# ACTIVITY
Would you repeat exactly the part of the listing below that runs from the line containing "All offsets are" down to the line containing "## Introduction to Twitter Bootstrap", inclusive, and nothing else?

# EXERCISE INPUTS
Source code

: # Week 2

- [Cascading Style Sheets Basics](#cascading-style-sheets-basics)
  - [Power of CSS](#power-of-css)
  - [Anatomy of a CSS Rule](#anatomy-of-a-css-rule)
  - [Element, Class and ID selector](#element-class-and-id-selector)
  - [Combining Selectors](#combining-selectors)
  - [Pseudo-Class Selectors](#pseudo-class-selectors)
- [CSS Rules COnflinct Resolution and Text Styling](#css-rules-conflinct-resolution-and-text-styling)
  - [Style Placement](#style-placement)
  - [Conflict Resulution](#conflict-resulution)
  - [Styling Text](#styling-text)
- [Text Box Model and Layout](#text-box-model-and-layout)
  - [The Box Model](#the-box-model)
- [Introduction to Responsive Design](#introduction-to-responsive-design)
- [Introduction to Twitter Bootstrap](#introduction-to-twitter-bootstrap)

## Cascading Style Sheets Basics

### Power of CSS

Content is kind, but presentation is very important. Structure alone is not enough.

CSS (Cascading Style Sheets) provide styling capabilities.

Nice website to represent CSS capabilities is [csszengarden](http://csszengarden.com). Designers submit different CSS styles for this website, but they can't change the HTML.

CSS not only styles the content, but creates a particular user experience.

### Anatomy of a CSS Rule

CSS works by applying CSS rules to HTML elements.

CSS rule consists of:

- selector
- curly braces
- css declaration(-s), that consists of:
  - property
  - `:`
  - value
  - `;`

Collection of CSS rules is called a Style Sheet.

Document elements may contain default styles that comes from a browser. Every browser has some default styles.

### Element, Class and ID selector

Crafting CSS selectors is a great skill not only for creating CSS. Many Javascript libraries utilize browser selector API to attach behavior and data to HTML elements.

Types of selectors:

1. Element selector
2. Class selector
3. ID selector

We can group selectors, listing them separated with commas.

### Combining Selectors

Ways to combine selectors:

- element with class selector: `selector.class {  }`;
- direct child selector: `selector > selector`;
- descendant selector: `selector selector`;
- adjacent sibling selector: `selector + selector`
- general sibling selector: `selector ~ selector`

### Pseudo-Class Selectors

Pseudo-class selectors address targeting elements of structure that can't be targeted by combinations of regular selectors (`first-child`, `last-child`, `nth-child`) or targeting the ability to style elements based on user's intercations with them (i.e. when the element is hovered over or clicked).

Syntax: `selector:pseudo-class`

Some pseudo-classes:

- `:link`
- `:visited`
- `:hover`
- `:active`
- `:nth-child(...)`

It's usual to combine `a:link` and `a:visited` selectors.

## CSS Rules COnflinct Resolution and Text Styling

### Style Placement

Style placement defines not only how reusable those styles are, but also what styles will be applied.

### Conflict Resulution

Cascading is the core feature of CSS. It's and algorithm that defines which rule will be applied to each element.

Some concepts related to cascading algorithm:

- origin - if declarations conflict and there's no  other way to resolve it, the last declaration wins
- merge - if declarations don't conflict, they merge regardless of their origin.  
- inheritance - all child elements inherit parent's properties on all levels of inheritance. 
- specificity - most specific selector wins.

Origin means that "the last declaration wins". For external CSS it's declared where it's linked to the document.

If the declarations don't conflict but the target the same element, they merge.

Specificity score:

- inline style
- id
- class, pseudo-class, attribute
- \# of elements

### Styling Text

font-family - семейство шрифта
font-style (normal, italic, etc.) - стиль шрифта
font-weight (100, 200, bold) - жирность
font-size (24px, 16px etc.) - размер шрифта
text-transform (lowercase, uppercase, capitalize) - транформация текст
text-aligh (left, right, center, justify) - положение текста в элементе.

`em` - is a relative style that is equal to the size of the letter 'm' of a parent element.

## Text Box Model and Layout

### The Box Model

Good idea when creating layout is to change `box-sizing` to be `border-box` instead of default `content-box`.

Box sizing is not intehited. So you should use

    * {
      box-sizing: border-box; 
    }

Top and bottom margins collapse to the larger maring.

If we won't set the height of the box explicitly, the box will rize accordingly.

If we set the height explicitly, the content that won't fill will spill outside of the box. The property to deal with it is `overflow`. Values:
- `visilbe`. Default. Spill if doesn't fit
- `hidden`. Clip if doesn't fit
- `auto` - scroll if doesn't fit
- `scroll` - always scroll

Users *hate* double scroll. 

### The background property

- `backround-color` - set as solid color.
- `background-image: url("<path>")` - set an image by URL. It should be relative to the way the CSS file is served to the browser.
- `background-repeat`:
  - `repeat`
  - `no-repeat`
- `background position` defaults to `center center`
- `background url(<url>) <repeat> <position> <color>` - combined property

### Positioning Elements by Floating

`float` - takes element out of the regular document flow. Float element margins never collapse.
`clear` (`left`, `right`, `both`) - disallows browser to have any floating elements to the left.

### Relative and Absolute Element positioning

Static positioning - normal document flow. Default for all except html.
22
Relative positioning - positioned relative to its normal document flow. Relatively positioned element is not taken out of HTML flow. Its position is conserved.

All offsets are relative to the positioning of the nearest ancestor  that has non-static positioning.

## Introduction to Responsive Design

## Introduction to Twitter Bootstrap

* * *

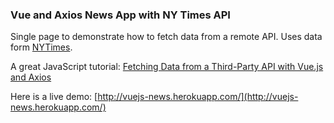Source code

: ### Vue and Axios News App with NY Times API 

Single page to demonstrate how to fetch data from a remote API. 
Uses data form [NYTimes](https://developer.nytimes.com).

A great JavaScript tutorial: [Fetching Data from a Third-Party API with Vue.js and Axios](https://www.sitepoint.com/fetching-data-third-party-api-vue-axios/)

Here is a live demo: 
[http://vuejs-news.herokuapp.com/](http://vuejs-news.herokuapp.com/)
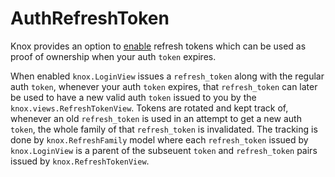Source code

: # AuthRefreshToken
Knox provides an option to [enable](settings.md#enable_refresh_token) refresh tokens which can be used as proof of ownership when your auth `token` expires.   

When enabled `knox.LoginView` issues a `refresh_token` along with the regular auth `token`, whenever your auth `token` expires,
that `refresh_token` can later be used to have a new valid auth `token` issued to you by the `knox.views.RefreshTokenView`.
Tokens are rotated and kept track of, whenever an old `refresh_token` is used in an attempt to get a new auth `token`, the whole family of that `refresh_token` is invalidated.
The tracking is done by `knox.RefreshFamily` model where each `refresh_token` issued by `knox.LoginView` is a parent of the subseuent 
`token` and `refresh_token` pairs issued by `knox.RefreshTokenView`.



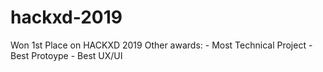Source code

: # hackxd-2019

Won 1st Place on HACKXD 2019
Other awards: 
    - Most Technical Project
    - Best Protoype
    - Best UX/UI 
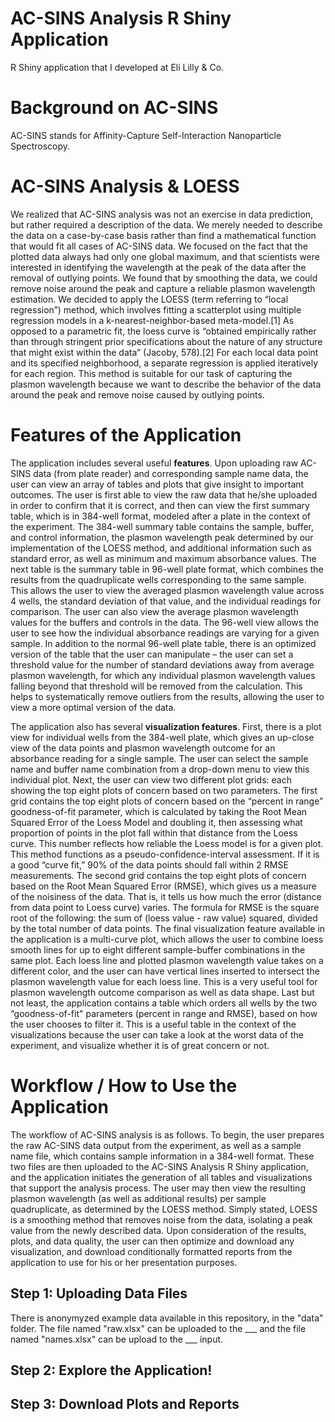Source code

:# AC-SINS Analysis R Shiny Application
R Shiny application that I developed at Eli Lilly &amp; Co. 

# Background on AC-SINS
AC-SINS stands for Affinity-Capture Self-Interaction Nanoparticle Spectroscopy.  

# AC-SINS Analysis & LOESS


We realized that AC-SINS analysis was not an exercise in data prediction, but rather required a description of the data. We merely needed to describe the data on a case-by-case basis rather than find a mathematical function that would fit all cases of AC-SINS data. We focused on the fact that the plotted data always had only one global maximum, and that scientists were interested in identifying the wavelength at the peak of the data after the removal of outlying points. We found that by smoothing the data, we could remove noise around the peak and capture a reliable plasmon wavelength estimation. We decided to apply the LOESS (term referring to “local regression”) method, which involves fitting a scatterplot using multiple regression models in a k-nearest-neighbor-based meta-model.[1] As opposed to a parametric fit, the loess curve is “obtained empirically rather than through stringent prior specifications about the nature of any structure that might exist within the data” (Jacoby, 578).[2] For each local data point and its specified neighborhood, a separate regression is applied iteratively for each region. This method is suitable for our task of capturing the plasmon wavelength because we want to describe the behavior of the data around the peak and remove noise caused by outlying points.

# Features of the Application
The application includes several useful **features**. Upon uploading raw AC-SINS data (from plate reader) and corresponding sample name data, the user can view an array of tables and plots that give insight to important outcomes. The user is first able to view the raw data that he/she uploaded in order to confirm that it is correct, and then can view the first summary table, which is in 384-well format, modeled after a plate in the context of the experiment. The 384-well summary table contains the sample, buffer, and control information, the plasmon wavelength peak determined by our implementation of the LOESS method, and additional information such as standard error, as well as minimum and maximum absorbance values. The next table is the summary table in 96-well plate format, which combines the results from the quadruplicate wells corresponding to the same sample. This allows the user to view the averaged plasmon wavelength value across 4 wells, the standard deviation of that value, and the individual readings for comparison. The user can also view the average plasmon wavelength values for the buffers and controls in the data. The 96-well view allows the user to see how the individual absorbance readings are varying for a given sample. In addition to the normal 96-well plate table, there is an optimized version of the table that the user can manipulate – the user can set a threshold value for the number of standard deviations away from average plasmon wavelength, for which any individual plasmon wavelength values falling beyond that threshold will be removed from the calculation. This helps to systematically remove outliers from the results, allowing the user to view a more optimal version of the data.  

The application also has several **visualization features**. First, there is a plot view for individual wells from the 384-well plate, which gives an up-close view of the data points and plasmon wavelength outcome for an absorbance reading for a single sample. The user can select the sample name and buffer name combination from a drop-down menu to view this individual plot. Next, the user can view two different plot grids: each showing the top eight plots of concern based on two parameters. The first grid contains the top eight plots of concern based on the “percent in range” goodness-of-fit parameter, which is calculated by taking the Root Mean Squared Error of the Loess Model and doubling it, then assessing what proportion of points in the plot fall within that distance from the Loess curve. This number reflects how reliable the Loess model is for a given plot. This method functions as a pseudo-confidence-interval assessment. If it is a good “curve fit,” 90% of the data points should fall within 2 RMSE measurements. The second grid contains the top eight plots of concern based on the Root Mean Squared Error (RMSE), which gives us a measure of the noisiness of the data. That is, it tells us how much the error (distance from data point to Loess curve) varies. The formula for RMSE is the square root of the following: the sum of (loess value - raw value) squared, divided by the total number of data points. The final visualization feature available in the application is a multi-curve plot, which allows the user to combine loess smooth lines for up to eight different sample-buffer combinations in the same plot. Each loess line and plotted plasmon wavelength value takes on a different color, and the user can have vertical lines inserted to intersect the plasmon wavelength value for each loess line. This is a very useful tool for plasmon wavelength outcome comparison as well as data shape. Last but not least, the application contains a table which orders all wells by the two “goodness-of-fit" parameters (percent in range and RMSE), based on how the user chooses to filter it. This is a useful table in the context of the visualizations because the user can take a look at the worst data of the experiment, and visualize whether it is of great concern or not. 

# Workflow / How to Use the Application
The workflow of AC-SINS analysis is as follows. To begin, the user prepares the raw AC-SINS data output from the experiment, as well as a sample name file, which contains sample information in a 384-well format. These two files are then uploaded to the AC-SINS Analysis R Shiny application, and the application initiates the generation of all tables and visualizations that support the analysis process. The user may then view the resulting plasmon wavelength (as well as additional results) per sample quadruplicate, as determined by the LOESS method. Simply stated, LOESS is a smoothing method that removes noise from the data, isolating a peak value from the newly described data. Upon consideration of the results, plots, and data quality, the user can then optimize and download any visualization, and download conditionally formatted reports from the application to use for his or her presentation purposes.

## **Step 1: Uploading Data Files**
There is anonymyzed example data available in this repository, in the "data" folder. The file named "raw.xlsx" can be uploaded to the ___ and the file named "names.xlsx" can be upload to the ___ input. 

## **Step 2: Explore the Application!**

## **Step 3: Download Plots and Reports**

# RESULT OF THIS EXERCISE
All offsets are relative to the positioning of the nearest ancestor  that has non-static positioning.

## Introduction to Responsive Design

## Introduction to Twitter Bootstrap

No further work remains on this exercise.